The problem:
I would like every entry below written out exactly.

Data for this task:
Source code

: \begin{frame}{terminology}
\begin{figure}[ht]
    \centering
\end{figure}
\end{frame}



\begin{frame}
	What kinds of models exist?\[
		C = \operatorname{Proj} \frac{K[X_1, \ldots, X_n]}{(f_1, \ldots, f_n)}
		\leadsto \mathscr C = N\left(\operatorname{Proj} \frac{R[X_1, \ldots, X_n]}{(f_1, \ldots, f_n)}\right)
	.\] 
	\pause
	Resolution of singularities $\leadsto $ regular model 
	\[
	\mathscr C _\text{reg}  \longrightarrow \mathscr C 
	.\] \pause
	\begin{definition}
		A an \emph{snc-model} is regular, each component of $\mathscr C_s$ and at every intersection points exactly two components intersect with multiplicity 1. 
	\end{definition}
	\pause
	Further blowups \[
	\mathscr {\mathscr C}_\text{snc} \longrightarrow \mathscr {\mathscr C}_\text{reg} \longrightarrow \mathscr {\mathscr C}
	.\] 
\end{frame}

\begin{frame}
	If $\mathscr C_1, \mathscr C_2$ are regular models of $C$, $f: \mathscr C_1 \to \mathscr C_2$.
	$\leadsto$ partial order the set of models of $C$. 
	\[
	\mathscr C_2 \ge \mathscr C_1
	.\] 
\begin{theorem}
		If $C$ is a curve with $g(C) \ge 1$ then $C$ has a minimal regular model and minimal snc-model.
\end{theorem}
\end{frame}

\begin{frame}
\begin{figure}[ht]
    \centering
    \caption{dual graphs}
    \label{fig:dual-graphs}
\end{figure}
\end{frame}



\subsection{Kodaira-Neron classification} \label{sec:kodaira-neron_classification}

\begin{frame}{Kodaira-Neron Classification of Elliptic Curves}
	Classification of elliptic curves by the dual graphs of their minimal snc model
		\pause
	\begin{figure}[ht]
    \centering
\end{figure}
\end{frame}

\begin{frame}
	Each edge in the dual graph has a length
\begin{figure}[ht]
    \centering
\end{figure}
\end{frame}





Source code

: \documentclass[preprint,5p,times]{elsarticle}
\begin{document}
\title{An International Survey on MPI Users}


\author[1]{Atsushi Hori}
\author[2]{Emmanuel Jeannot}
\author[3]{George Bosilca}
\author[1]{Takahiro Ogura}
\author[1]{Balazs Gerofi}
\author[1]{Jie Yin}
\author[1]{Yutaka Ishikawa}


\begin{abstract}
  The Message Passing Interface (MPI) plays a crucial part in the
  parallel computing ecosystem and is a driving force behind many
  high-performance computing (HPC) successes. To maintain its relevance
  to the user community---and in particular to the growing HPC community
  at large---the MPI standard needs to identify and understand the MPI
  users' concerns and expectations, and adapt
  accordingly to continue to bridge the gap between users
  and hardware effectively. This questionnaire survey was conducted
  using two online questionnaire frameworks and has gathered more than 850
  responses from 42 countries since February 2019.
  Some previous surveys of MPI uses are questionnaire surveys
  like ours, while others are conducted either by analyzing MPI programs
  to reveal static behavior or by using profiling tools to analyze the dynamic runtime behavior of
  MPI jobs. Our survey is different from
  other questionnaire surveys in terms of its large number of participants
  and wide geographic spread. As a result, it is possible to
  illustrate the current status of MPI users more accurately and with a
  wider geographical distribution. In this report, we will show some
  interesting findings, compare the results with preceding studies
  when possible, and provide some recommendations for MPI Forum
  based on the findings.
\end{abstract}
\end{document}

Task output:
Source code

: \begin{frame}{terminology}
\begin{figure}[ht]
    \centering
\end{figure}
\end{frame}



\begin{frame}
	What kinds of models exist?\[
		C = \operatorname{Proj} \frac{K[X_1, \ldots, X_n]}{(f_1, \ldots, f_n)}
		\leadsto \mathscr C = N\left(\operatorname{Proj} \frac{R[X_1, \ldots, X_n]}{(f_1, \ldots, f_n)}\right)
	.\] 
	\pause
	Resolution of singularities $\leadsto $ regular model 
	\[
	\mathscr C _\text{reg}  \longrightarrow \mathscr C 
	.\] \pause
	\begin{definition}
		A an \emph{snc-model} is regular, each component of $\mathscr C_s$ and at every intersection points exactly two components intersect with multiplicity 1. 
	\end{definition}
	\pause
	Further blowups \[
	\mathscr {\mathscr C}_\text{snc} \longrightarrow \mathscr {\mathscr C}_\text{reg} \longrightarrow \mathscr {\mathscr C}
	.\] 
\end{frame}

\begin{frame}
	If $\mathscr C_1, \mathscr C_2$ are regular models of $C$, $f: \mathscr C_1 \to \mathscr C_2$.
	$\leadsto$ partial order the set of models of $C$. 
	\[
	\mathscr C_2 \ge \mathscr C_1
	.\] 
\begin{theorem}
		If $C$ is a curve with $g(C) \ge 1$ then $C$ has a minimal regular model and minimal snc-model.
\end{theorem}
\end{frame}

\begin{frame}
\begin{figure}[ht]
    \centering
    \caption{dual graphs}
    \label{fig:dual-graphs}
\end{figure}
\end{frame}



\subsection{Kodaira-Neron classification} \label{sec:kodaira-neron_classification}

\begin{frame}{Kodaira-Neron Classification of Elliptic Curves}
	Classification of elliptic curves by the dual graphs of their minimal snc model
		\pause
	\begin{figure}[ht]
    \centering
\end{figure}
\end{frame}

\begin{frame}
	Each edge in the dual graph has a length
\begin{figure}[ht]
    \centering
\end{figure}
\end{frame}





Source code

: \documentclass[preprint,5p,times]{elsarticle}
\begin{document}
\title{An International Survey on MPI Users}


\author[1]{Atsushi Hori}
\author[2]{Emmanuel Jeannot}
\author[3]{George Bosilca}
\author[1]{Takahiro Ogura}
\author[1]{Balazs Gerofi}
\author[1]{Jie Yin}
\author[1]{Yutaka Ishikawa}


\begin{abstract}
  The Message Passing Interface (MPI) plays a crucial part in the
  parallel computing ecosystem and is a driving force behind many
  high-performance computing (HPC) successes. To maintain its relevance
  to the user community---and in particular to the growing HPC community
  at large---the MPI standard needs to identify and understand the MPI
  users' concerns and expectations, and adapt
  accordingly to continue to bridge the gap between users
  and hardware effectively. This questionnaire survey was conducted
  using two online questionnaire frameworks and has gathered more than 850
  responses from 42 countries since February 2019.
  Some previous surveys of MPI uses are questionnaire surveys
  like ours, while others are conducted either by analyzing MPI programs
  to reveal static behavior or by using profiling tools to analyze the dynamic runtime behavior of
  MPI jobs. Our survey is different from
  other questionnaire surveys in terms of its large number of participants
  and wide geographic spread. As a result, it is possible to
  illustrate the current status of MPI users more accurately and with a
  wider geographical distribution. In this report, we will show some
  interesting findings, compare the results with preceding studies
  when possible, and provide some recommendations for MPI Forum
  based on the findings.
\end{abstract}
\end{document}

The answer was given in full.